How do college football players, have time for everything?

When I transfer to a university, I wanna try-out for the football team. I plan to go to a university with a division 3 team. I have car insurance, a credit card, and food bills to pay. I just don’t think I’ll be able to fit my classes, studying, football practice, the gym and work all into schedule.

How do college football players earn money to pay for bills, and still have time for their classes?

they get money under the table, from an agent or alumni, some of their work in class is done by another student, the exams are also taken by another student, this is one of their so-called secrets that they don’t want anyone to find out.

What’s the worst football team in England?

Of nationally known football teams in England, which is the worst (or most "underdog")?

manchester united - they cheat
liverpool - a.k.a lottopool

How to lose weight in my thighs without losing all of my muscle?

I have a really small stomach and every time i try losing weight I end up losing weight from my stomach and butt. Is there any things i can do to lose weight on my thighs without losing muscle or without losing any more weight from my butt.

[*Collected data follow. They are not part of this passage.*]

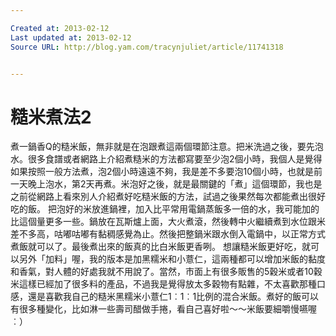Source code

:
 ```yaml
---

Created at: 2013-02-12
Last updated at: 2013-02-12
Source URL: http://blog.yam.com/tracynjuliet/article/11741318


---
```


# 糙米煮法2


煮一鍋香Q的糙米飯，無非就是在泡跟煮這兩個環節注意。把米洗過之後，要先泡水。很多食譜或者網路上介紹煮糙米的方法都寫要至少泡2個小時，我個人是覺得如果按照一般方法煮，泡2個小時遠遠不夠，我是差不多要泡10個小時，也就是前一天晚上泡水，第2天再煮。米泡好之後，就是最關鍵的「煮」這個環節，我也是之前從網路上看來別人介紹煮好吃糙米飯的方法，試過之後果然每次都能煮出很好吃的飯。
把泡好的米放進鍋裡，加入比平常用電鍋蒸飯多一倍的水，我可能加的比這個量更多一些。鍋放在瓦斯爐上面，大火煮滾，然後轉中火繼續煮到水位跟米差不多高，咕嘟咕嘟有黏稠感覺為止。然後把整鍋米跟水倒入電鍋中，以正常方式煮飯就可以了。最後煮出來的飯真的比白米飯更香咧。
想讓糙米飯更好吃，就可以另外「加料」喔，我的版本是加黑糯米和小薏仁，這兩種都可以增加米飯的黏度和香氣，對人體的好處我就不用說了。當然，市面上有很多販售的5穀米或者10穀米這樣已經加了很多料的產品，不過我是覺得放太多穀物有點雜，不太喜歡那種口感，還是喜歡我自己的糙米黑糯米小薏仁1︰1︰1比例的混合米飯。煮好的飯可以有很多種變化，比如淋一些壽司醋做手捲，看自己喜好啦～～米飯要細嚼慢嚥喔︰）

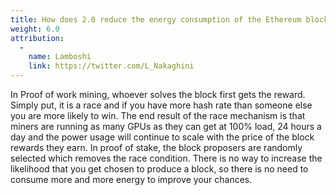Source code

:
```yaml
---
title: How does 2.0 reduce the energy consumption of the Ethereum blockchain?
weight: 6.0
attribution:
  -
    name: Lamboshi
    link: https://twitter.com/L_Nakaghini
---
```

In Proof of work mining, whoever solves the block first gets the reward. Simply put, it is a race and if you have more hash rate than someone else you are more likely to win. The end result of the race mechanism is that miners are running as many GPUs as they can get at 100% load, 24 hours a day and the power usage will continue to scale with the price of the block rewards they earn. In proof of stake, the block proposers are randomly selected which removes the race condition. There is no way to increase the likelihood that you get chosen to produce a block, so there is no need to consume more and more energy to improve your chances.
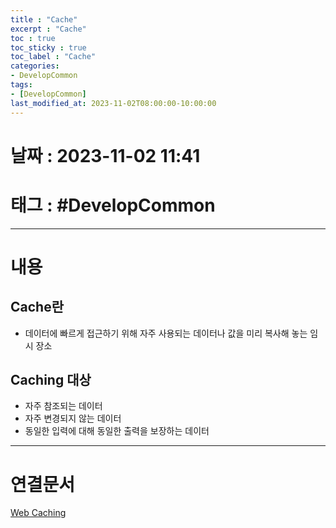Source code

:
 ```yaml
---
title : "Cache"
excerpt : "Cache"
toc : true
toc_sticky : true
toc_label : "Cache"
categories:
- DevelopCommon
tags:
- [DevelopCommon]
last_modified_at: 2023-11-02T08:00:00-10:00:00
---
```


# 날짜 : 2023-11-02 11:41

# 태그 : #DevelopCommon 
---

# 내용

## Cache란
- 데이터에 빠르게 접근하기 위해 자주 사용되는 데이터나 값을 미리 복사해 놓는 임시 장소

## Caching 대상
- 자주 참조되는 데이터
- 자주 변경되지 않는 데이터
- 동일한 입력에 대해 동일한 출력을 보장하는 데이터

---

# 연결문서
[Web Caching](../../webcommon/webcommon-Web-Caching)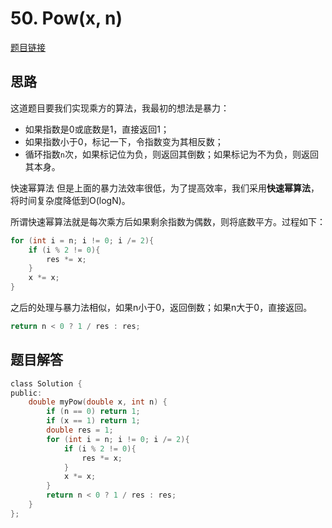 # 50. Pow(x, n)

[题目链接](https://leetcode-cn.com/problems/powx-n/)

## 思路
这道题目要我们实现乘方的算法，我最初的想法是暴力：
+ 如果指数是0或底数是1，直接返回1；
+ 如果指数小于0，标记一下，令指数变为其相反数；
+ 循环指数`n`次，如果标记位为负，则返回其倒数；如果标记为不为负，则返回其本身。

快速幂算法
但是上面的暴力法效率很低，为了提高效率，我们采用**快速幂算法**，将时间复杂度降低到O(logN)。

所谓快速幂算法就是每次乘方后如果剩余指数为偶数，则将底数平方。过程如下：
```c
for (int i = n; i != 0; i /= 2){
    if (i % 2 != 0){
        res *= x;
    }
    x *= x;
}
```
之后的处理与暴力法相似，如果n小于0，返回倒数；如果n大于0，直接返回。
```c
return n < 0 ? 1 / res : res;
```
## 题目解答
```C
class Solution {
public:
    double myPow(double x, int n) {
        if (n == 0) return 1;
        if (x == 1) return 1;
        double res = 1;
        for (int i = n; i != 0; i /= 2){
            if (i % 2 != 0){
                res *= x;
            }
            x *= x;
        }
        return n < 0 ? 1 / res : res;
    }
};
```
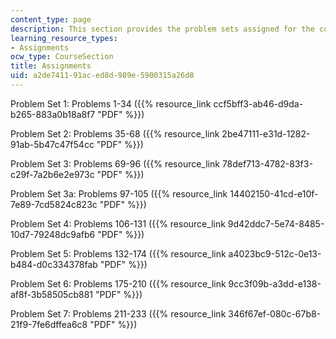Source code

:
 ```yaml
---
content_type: page
description: This section provides the problem sets assigned for the course.
learning_resource_types:
- Assignments
ocw_type: CourseSection
title: Assignments
uid: a2de7411-91ac-ed8d-989e-5900315a26d8
---
```


Problem Set 1: Problems 1-34 ({{% resource_link ccf5bff3-ab46-d9da-b265-883a0b18a8f7 "PDF" %}})

Problem Set 2: Problems 35-68 ({{% resource_link 2be47111-e31d-1282-91ab-5b47c47f54cc "PDF" %}})

Problem Set 3: Problems 69-96 ({{% resource_link 78def713-4782-83f3-c29f-7a2b6e2e973c "PDF" %}})

Problem Set 3a: Problems 97-105 ({{% resource_link 14402150-41cd-e10f-7e89-7cd5824c823c "PDF" %}})

Problem Set 4: Problems 106-131 ({{% resource_link 9d42ddc7-5e74-8485-10d7-79248dc9afb6 "PDF" %}})

Problem Set 5: Problems 132-174 ({{% resource_link a4023bc9-512c-0e13-b484-d0c334378fab "PDF" %}})

Problem Set 6: Problems 175-210 ({{% resource_link 9cc3f09b-a3dd-e138-af8f-3b58505cb881 "PDF" %}})

Problem Set 7: Problems 211-233 ({{% resource_link 346f67ef-080c-67b8-21f9-7fe6dffea6c8 "PDF" %}})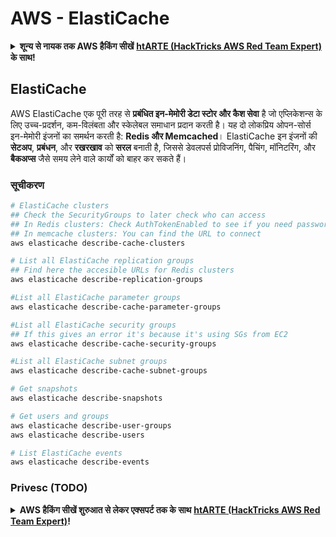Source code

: # AWS - ElastiCache

<details>

<summary><strong>शून्य से नायक तक AWS हैकिंग सीखें</strong> <a href="https://training.hacktricks.xyz/courses/arte"><strong>htARTE (HackTricks AWS Red Team Expert)</strong></a><strong> के साथ!</strong></summary>

HackTricks का समर्थन करने के अन्य तरीके:

* यदि आप चाहते हैं कि आपकी **कंपनी का विज्ञापन HackTricks में दिखाई दे** या **HackTricks को PDF में डाउनलोड करें**, तो [**सब्सक्रिप्शन प्लान्स**](https://github.com/sponsors/carlospolop) देखें!
* [**आधिकारिक PEASS & HackTricks स्वैग**](https://peass.creator-spring.com) प्राप्त करें
* [**The PEASS Family**](https://opensea.io/collection/the-peass-family) की खोज करें, हमारे विशेष [**NFTs**](https://opensea.io/collection/the-peass-family) का संग्रह
* 💬 [**Discord समूह**](https://discord.gg/hRep4RUj7f) में **शामिल हों** या [**telegram समूह**](https://t.me/peass) में या **Twitter** पर 🐦 [**@carlospolopm**](https://twitter.com/carlospolopm) को **फॉलो** करें।
* **HackTricks** के [**github repos**](https://github.com/carlospolop/hacktricks) और [**HackTricks Cloud**](https://github.com/carlospolop/hacktricks-cloud) में PRs सबमिट करके अपनी हैकिंग ट्रिक्स साझा करें।

</details>

## ElastiCache

AWS ElastiCache एक पूरी तरह से **प्रबंधित इन-मेमोरी डेटा स्टोर और कैश सेवा** है जो एप्लिकेशन्स के लिए उच्च-प्रदर्शन, कम-विलंबता और स्केलेबल समाधान प्रदान करती है। यह दो लोकप्रिय ओपन-सोर्स इन-मेमोरी इंजनों का समर्थन करती है: **Redis और Memcached**। ElastiCache इन इंजनों की **सेटअप**, **प्रबंधन**, और **रखरखाव** को **सरल** बनाती है, जिससे डेवलपर्स प्रोविजनिंग, पैचिंग, मॉनिटरिंग, और **बैकअप्स** जैसे समय लेने वाले कार्यों को बाहर कर सकते हैं।

### सूचीकरण
```bash
# ElastiCache clusters
## Check the SecurityGroups to later check who can access
## In Redis clusters: Check AuthTokenEnabled to see if you need password
## In memcache clusters: You can find the URL to connect
aws elasticache describe-cache-clusters

# List all ElastiCache replication groups
## Find here the accesible URLs for Redis clusters
aws elasticache describe-replication-groups

#List all ElastiCache parameter groups
aws elasticache describe-cache-parameter-groups

#List all ElastiCache security groups
## If this gives an error it's because it's using SGs from EC2
aws elasticache describe-cache-security-groups

#List all ElastiCache subnet groups
aws elasticache describe-cache-subnet-groups

# Get snapshots
aws elasticache describe-snapshots

# Get users and groups
aws elasticache describe-user-groups
aws elasticache describe-users

# List ElastiCache events
aws elasticache describe-events
```
### Privesc (TODO)

<details>

<summary><strong>AWS हैकिंग सीखें शुरुआत से लेकर एक्सपर्ट तक के साथ</strong> <a href="https://training.hacktricks.xyz/courses/arte"><strong>htARTE (HackTricks AWS Red Team Expert)</strong></a><strong>!</strong></summary>

HackTricks का समर्थन करने के अन्य तरीके:

* यदि आप चाहते हैं कि आपकी **कंपनी का विज्ञापन HackTricks में दिखाई दे** या **HackTricks को PDF में डाउनलोड करें**, तो [**सब्सक्रिप्शन प्लान्स**](https://github.com/sponsors/carlospolop) देखें!
* [**आधिकारिक PEASS & HackTricks स्वैग**](https://peass.creator-spring.com) प्राप्त करें
* [**The PEASS Family**](https://opensea.io/collection/the-peass-family) की खोज करें, हमारा एक्सक्लूसिव [**NFTs**](https://opensea.io/collection/the-peass-family) संग्रह
* 💬 [**Discord group**](https://discord.gg/hRep4RUj7f) में **शामिल हों** या [**telegram group**](https://t.me/peass) में या **Twitter** पर 🐦 [**@carlospolopm**](https://twitter.com/carlospolopm) को **फॉलो करें**.
* **HackTricks** के [**github repos**](https://github.com/carlospolop/hacktricks) और [**HackTricks Cloud**](https://github.com/carlospolop/hacktricks-cloud) में PRs सबमिट करके अपनी हैकिंग ट्रिक्स शेयर करें.

</details>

I lost weight fast eating primarily fruits and vegetables, rice, beef, poultry, unsweetened fruit juice, and soup. I feel great. Please go to http://www.dietzone.webs.com for free information.

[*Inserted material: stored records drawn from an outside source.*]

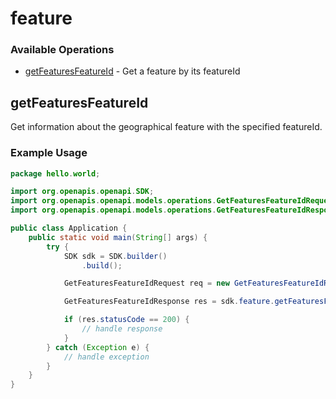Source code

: # feature

### Available Operations

* [getFeaturesFeatureId](#getfeaturesfeatureid) - Get a feature by its featureId

## getFeaturesFeatureId

Get information about the geographical feature with the specified featureId.

### Example Usage

```java
package hello.world;

import org.openapis.openapi.SDK;
import org.openapis.openapi.models.operations.GetFeaturesFeatureIdRequest;
import org.openapis.openapi.models.operations.GetFeaturesFeatureIdResponse;

public class Application {
    public static void main(String[] args) {
        try {
            SDK sdk = SDK.builder()
                .build();

            GetFeaturesFeatureIdRequest req = new GetFeaturesFeatureIdRequest(592845L);            

            GetFeaturesFeatureIdResponse res = sdk.feature.getFeaturesFeatureId(req);

            if (res.statusCode == 200) {
                // handle response
            }
        } catch (Exception e) {
            // handle exception
        }
    }
}
```
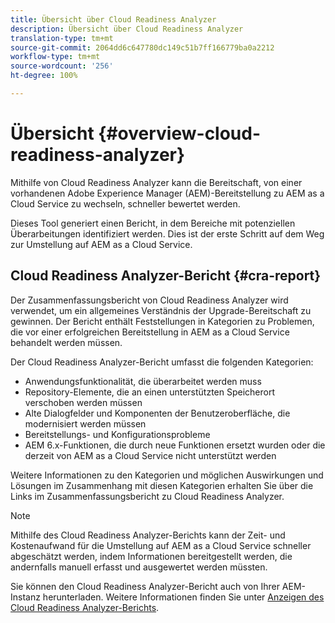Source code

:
 ```yaml
---
title: Übersicht über Cloud Readiness Analyzer
description: Übersicht über Cloud Readiness Analyzer
translation-type: tm+mt
source-git-commit: 2064dd6c647780dc149c51b7ff166779ba0a2212
workflow-type: tm+mt
source-wordcount: '256'
ht-degree: 100%

---
```



# Übersicht {#overview-cloud-readiness-analyzer}

Mithilfe von Cloud Readiness Analyzer kann die Bereitschaft, von einer vorhandenen Adobe Experience Manager (AEM)-Bereitstellung zu AEM as a Cloud Service zu wechseln, schneller bewertet werden.

Dieses Tool generiert einen Bericht, in dem Bereiche mit potenziellen Überarbeitungen identifiziert werden. Dies ist der erste Schritt auf dem Weg zur Umstellung auf AEM as a Cloud Service.

## Cloud Readiness Analyzer-Bericht {#cra-report}

Der Zusammenfassungsbericht von Cloud Readiness Analyzer wird verwendet, um ein allgemeines Verständnis der Upgrade-Bereitschaft zu gewinnen. Der Bericht enthält Feststellungen in Kategorien zu Problemen, die vor einer erfolgreichen Bereitstellung in AEM as a Cloud Service behandelt werden müssen.

Der Cloud Readiness Analyzer-Bericht umfasst die folgenden Kategorien:

* Anwendungsfunktionalität, die überarbeitet werden muss
* Repository-Elemente, die an einen unterstützten Speicherort verschoben werden müssen
* Alte Dialogfelder und Komponenten der Benutzeroberfläche, die modernisiert werden müssen
* Bereitstellungs- und Konfigurationsprobleme
* AEM 6.x-Funktionen, die durch neue Funktionen ersetzt wurden oder die derzeit von AEM as a Cloud Service nicht unterstützt werden

Weitere Informationen zu den Kategorien und möglichen Auswirkungen und Lösungen im Zusammenhang mit diesen Kategorien erhalten Sie über die Links im Zusammenfassungsbericht zu Cloud Readiness Analyzer.

>[!NOTE]
>Mithilfe des Cloud Readiness Analyzer-Berichts kann der Zeit- und Kostenaufwand für die Umstellung auf AEM as a Cloud Service schneller abgeschätzt werden, indem Informationen bereitgestellt werden, die andernfalls manuell erfasst und ausgewertet werden müssten.

Sie können den Cloud Readiness Analyzer-Bericht auch von Ihrer AEM-Instanz herunterladen. Weitere Informationen finden Sie unter [Anzeigen des Cloud Readiness Analyzer-Berichts](/help/move-to-cloud-service/cloud-readiness-analyzer/using-cloud-readiness-analyzer.md#viewing-report).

How do you adjust your caloric intake after losing weight?

I’m looking to drop about 8 to 12 pounds on a 1600 calorie diet (plus exercise). Once I reach my goal weight, or just start to feel like my body is in good shape, how do I adjust my caloric intake so that I do not keep losing weight but don’t gain weight back? Should this be a gradual process? Can I trust online calculators?

Excess weight or obesity is by far the number one health concern in this country.
Sixty percent of Americans are either overweight or obese, including over 20 percent of teenagers.
All are at risk for serious physical and emotional health problems.
- Healthy life every day!

When the other team loses in championships?

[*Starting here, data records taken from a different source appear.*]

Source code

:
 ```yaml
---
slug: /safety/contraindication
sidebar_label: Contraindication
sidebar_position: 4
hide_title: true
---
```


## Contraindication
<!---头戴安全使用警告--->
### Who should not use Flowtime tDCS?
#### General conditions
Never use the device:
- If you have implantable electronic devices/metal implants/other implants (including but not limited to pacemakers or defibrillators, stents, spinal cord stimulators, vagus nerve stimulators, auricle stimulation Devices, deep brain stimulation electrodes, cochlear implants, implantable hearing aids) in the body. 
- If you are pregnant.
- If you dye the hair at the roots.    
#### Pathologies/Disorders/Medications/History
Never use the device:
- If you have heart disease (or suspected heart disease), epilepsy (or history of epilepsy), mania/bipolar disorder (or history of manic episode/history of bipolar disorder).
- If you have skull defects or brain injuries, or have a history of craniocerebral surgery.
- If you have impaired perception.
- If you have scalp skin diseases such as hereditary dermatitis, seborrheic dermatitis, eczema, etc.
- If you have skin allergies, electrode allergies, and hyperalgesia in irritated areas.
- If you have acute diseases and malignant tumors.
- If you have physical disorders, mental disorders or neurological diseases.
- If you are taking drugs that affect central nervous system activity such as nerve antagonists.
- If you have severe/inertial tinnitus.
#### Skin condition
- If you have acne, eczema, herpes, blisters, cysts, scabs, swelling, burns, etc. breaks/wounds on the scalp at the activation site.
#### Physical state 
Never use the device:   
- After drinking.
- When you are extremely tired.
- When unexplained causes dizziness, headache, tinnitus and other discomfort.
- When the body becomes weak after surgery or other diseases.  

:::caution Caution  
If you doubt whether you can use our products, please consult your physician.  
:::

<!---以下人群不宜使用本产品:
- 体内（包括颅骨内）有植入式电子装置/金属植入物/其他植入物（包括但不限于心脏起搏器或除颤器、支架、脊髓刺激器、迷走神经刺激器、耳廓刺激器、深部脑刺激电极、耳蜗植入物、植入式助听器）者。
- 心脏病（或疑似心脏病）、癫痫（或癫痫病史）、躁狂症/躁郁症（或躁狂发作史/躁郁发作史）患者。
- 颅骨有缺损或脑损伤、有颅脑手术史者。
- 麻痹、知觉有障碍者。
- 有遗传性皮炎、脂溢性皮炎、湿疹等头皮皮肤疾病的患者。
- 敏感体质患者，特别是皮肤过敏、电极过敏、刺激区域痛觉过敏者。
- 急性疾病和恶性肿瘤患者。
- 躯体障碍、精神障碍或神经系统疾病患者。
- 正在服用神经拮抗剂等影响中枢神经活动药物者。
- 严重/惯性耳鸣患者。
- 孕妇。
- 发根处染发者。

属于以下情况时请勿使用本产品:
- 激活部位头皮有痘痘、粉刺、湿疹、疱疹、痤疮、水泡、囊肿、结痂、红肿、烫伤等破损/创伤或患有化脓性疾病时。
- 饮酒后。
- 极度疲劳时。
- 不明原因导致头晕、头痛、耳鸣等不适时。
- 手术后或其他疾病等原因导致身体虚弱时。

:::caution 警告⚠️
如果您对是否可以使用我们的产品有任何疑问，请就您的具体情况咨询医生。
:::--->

Does anyone know, when a sports team loses a championship game, what happens to the hats and shirts they would have recieved had they won, is it burned. also could one buy the hat and shirt of that team on the black market and does anyone have contacts to buy them?

It all gets shipped to 3rd world countries, burning it would be a waste, it is just clothing so they do the right thing.

When did college football switch from halves to quarters?

I believe college football games used to be two halves and did not have quarters. When did this happen?

College Basketball uses halves, not quarters. I think college football has always been quarters. I don’t remember there ever being halves.

—-EDIT
Bob is right, I should not have used the word "always" in my description of College Basketball above. Since he is a retired official he has a lot more experience with this than I do. I have corrected my statement above. Thanks Bob.

Although I find it a bit harsh when I read "you don’t know much about the history of college basketball". I appreciate that! Not.